Tuesday, February 07, 2006

Crisis of Conscience

John caught me off guard the other day as I was preparing his lunch. I asked him if he wanted a blueberry yogurt-to-go or a strawberry yogurt-to-go, and he said neither.

I stopped in the middle of the hectic before-school lose-your-head freakout session to stare at him. "What's that?" I said. A change in school lunch routine is cause for notice. "No yogurt?"

"Nah," he said, nonchalantly. Perhaps...too nonchalantly.

"OK," I said. "I'll put some Wheat Thins in there instead."

I turned around and got back into the constantly-five-minutes-late groove. I was then hit from behind, unaware, unwarned, and unprepared.
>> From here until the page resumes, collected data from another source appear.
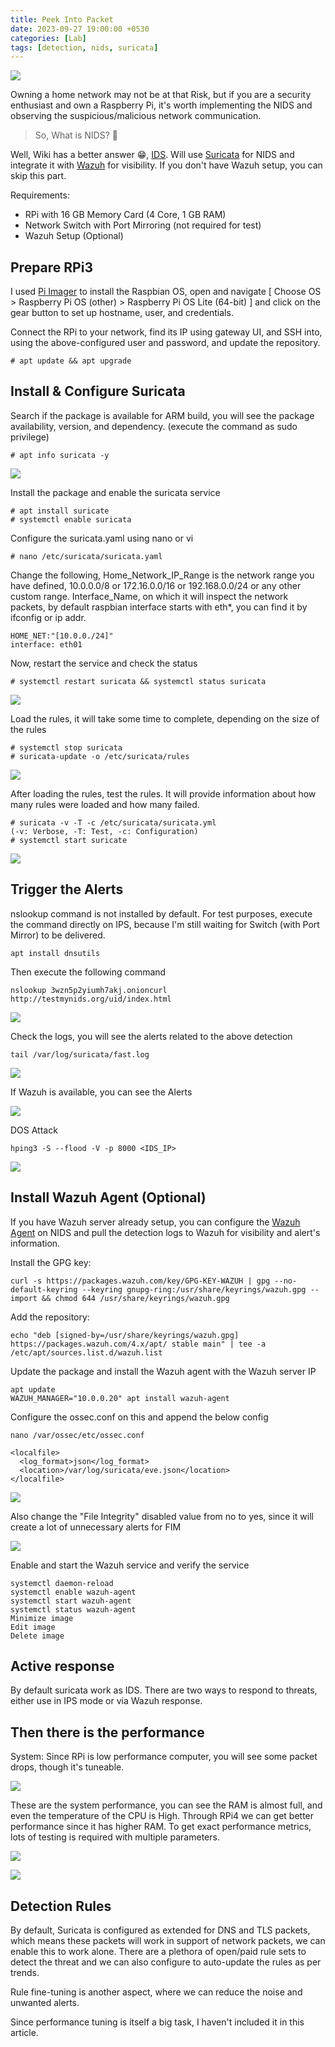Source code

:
 ```yaml
---
title: Peek Into Packet
date: 2023-09-27 19:00:00 +0530
categories: [Lab]
tags: [detection, nids, suricata]
---
```


![](assets/images/peek_into_packet/1695761189501.jpg)

Owning a home network may not be at that Risk, but if you are a security enthusiast and own a Raspberry Pi, it's worth implementing the NIDS and observing the suspicious/malicious network communication.

> So, What is NIDS? 📖

Well, Wiki has a better answer 😁, [IDS](https://en.wikipedia.org/wiki/Intrusion_detection_system). Will use [Suricata](https://suricata.io/) for NIDS and integrate it with [Wazuh](https://wazuh.com/) for visibility. If you don't have Wazuh setup, you can skip this part.

Requirements:
- RPi with 16 GB Memory Card (4 Core, 1 GB RAM)
- Network Switch with Port Mirroring (not required for test)
- Wazuh Setup (Optional)

## Prepare RPi3

I used [Pi Imager]([text](https://www.raspberrypi.com/software)) to install the Raspbian OS, open and navigate [ Choose OS > Raspberry Pi OS (other) > Raspberry Pi OS Lite (64-bit) ] and click on the gear button to set up hostname, user, and credentials.

Connect the RPi to your network, find its IP using gateway UI, and SSH into, using the above-configured user and password, and update the repository.

`# apt update && apt upgrade`

## Install & Configure Suricata

Search if the package is available for ARM build, you will see the package availability, version, and dependency. (execute the command as sudo privilege)

`# apt info suricata -y`

![](assets/images/peek_into_packet/1695761532162.png)


Install the package and enable the suricata service

```
# apt install suricate
# systemctl enable suricata
```

Configure the suricata.yaml using nano or vi

`# nano /etc/suricata/suricata.yaml`

Change the following, Home_Network_IP_Range is the network range you have defined, 10.0.0.0/8 or 172.16.0.0/16 or 192.168.0.0/24 or any other custom range. Interface_Name, on which it will inspect the network packets, by default raspbian interface starts with eth*, you can find it by ifconfig or ip addr.

```
HOME_NET:"[10.0.0./24]"
interface: eth01
```
Now, restart the service and check the status

`# systemctl restart suricata && systemctl status suricata`

![](assets/images/peek_into_packet/1695820971556.png)


Load the rules, it will take some time to complete, depending on the size of the rules
```
# systemctl stop suricata
# suricata-update -o /etc/suricata/rules
```
![](assets/images/peek_into_packet/1695821084854.png)


After loading the rules, test the rules. It will provide information about how many rules were loaded and how many failed.

```
# suricata -v -T -c /etc/suricata/suricata.yml
(-v: Verbose, -T: Test, -c: Configuration)
# systemctl start suricate
```
![](assets/images/peek_into_packet/1695821255705.png)


## Trigger the Alerts

nslookup command is not installed by default. For test purposes, execute the command directly on IPS, because I'm still waiting for Switch (with Port Mirror) to be delivered.

`apt install dnsutils`

Then execute the following command

`nslookup 3wzn5p2yiumh7akj.onioncurl http://testmynids.org/uid/index.html`

![](assets/images/peek_into_packet/1695821531732.png)


Check the logs, you will see the alerts related to the above detection 

`tail /var/log/suricata/fast.log`

![](assets/images/peek_into_packet/1695821622903.png)


If Wazuh is available, you can see the Alerts

![](assets/images/peek_into_packet/1695823030039.png)

DOS Attack

`hping3 -S --flood -V -p 8000 <IDS_IP>`

![](assets/images/peek_into_packet/1695823146149.png)


## Install Wazuh Agent (Optional)

If you have Wazuh server already setup, you can configure the [Wazuh Agent](https://documentation.wazuh.com/current/installation-guide/wazuh-agent/wazuh-agent-package-linux.html) on NIDS and pull the detection logs to Wazuh for visibility and alert's information.

Install the GPG key:

```
curl -s https://packages.wazuh.com/key/GPG-KEY-WAZUH | gpg --no-default-keyring --keyring gnupg-ring:/usr/share/keyrings/wazuh.gpg --import && chmod 644 /usr/share/keyrings/wazuh.gpg
```

Add the repository:

```
echo "deb [signed-by=/usr/share/keyrings/wazuh.gpg] https://packages.wazuh.com/4.x/apt/ stable main" | tee -a /etc/apt/sources.list.d/wazuh.list
```
Update the package and install the Wazuh agent with the Wazuh server IP
```
apt update
WAZUH_MANAGER="10.0.0.20" apt install wazuh-agent
```
Configure the ossec.conf on this and append the below config

`nano /var/ossec/etc/ossec.conf`
```
<localfile>
  <log_format>json</log_format>   
  <location>/var/log/suricata/eve.json</location>
</localfile>
```
![](assets/images/peek_into_packet/1695821979958.png)


Also change the "File Integrity" disabled value from no to yes, since it will create a lot of unnecessary alerts for FIM

![](assets/images/peek_into_packet/1695822171609.png)


Enable and start the Wazuh service and verify the service
```
systemctl daemon-reload
systemctl enable wazuh-agent
systemctl start wazuh-agent
systemctl status wazuh-agent
Minimize image
Edit image
Delete image
```

## Active response

By default suricata work as IDS. There are two ways to respond to threats, either use in IPS mode or via Wazuh response. 

## Then there is the performance

System: Since RPi is low performance computer, you will see some packet drops, though it's tuneable.

![](assets/images/peek_into_packet/1695822661694.png)


These are the system performance, you can see the RAM is almost full, and even the temperature of the CPU is High. Through RPi4 we can get better performance since it has higher RAM. To get exact performance metrics, lots of testing is required with multiple parameters.

![](assets/images/peek_into_packet/1695823341506.png)

![](assets/images/peek_into_packet/1695823353180.png)


## Detection Rules
By default, Suricata is configured as extended for DNS and TLS packets, which means these packets will work in support of network packets, we can enable this to work alone. There are a plethora of open/paid rule sets to detect the threat and we can also configure to auto-update the rules as per trends.

Rule fine-tuning is another aspect, where we can reduce the noise and unwanted alerts.

Since performance tuning is itself a big task, I haven't included it in this article.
And I heard those words.

"Mom, please don't be mad," John said, from the small of my back.

Turns out he'd eaten SEVEN of the go-gurt-like products at once the day before, leaving only one for lunch. He wanted to tell me rather than have me find out for myself and try to finesse it, which is what I would have done. He is so much like his dad. If it's like this all the time, the teen years should be a breeze.


  1. That there's some major calcium, ma'am.
    I just want to hug on that boy. Think he'd let me?

  2. I'm sure he'd let you hug him. The big question, though, is: Would the macropopulation of Streptoccus thermophilus, Lactobacillus bulgaricus, and lactobacillus caseis will let you hug him? His bowels have got to be on overdrive.

  3. Oh, and I'm sure my in-laws are giggling at the idea of putting "just like his dad," "teen years" and "breeze" in the same sentence.